= Exercise =
Output a character-exact copy of the data, images removed.

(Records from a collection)
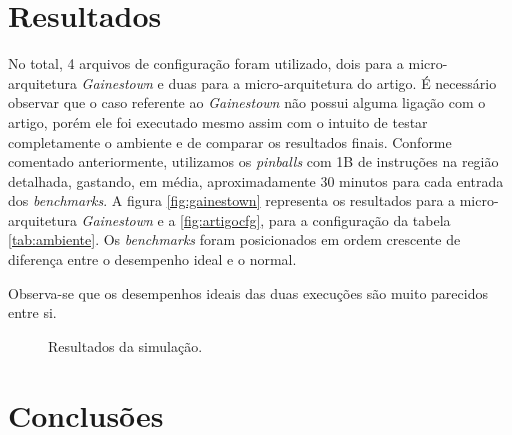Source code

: \documentclass[12pt]{article}
\begin{document}
\section{Resultados}

No total, 4 arquivos de configuração foram utilizado, dois para a
micro-arquitetura \textit{Gainestown} e duas para a micro-arquitetura do artigo.
É necessário observar que o caso referente ao \textit{Gainestown} não possui
alguma ligação com o artigo, porém ele foi executado mesmo assim com o intuito
de testar completamente o ambiente e de comparar os resultados finais. Conforme
comentado anteriormente, utilizamos os \textit{pinballs} com 1B de instruções na
região detalhada, gastando, em média, aproximadamente 30 minutos para cada
entrada dos \textit{benchmarks}.  A figura \ref{fig:gainestown} representa os
resultados para a micro-arquitetura \textit{Gainestown} e a \ref{fig:artigocfg},
para a configuração da tabela \ref{tab:ambiente}. Os \textit{benchmarks} foram
posicionados em ordem crescente de diferença entre o desempenho ideal e o
normal.

Observa-se que os desempenhos ideais das duas execuções são muito parecidos
entre si.
 
\begin{figure}[ht]
  \centering
  
  
  \caption{Resultados da simulação.}
\end{figure} 
  


\section{Conclusões}






\end{document}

= Worked solution =
Source code

: \documentclass[12pt]{article}
\begin{document}
\section{Resultados}

No total, 4 arquivos de configuração foram utilizado, dois para a
micro-arquitetura \textit{Gainestown} e duas para a micro-arquitetura do artigo.
É necessário observar que o caso referente ao \textit{Gainestown} não possui
alguma ligação com o artigo, porém ele foi executado mesmo assim com o intuito
de testar completamente o ambiente e de comparar os resultados finais. Conforme
comentado anteriormente, utilizamos os \textit{pinballs} com 1B de instruções na
região detalhada, gastando, em média, aproximadamente 30 minutos para cada
entrada dos \textit{benchmarks}.  A figura \ref{fig:gainestown} representa os
resultados para a micro-arquitetura \textit{Gainestown} e a \ref{fig:artigocfg},
para a configuração da tabela \ref{tab:ambiente}. Os \textit{benchmarks} foram
posicionados em ordem crescente de diferença entre o desempenho ideal e o
normal.

Observa-se que os desempenhos ideais das duas execuções são muito parecidos
entre si.
 
\begin{figure}[ht]
  \centering
  
  
  \caption{Resultados da simulação.}
\end{figure} 
  


\section{Conclusões}






\end{document}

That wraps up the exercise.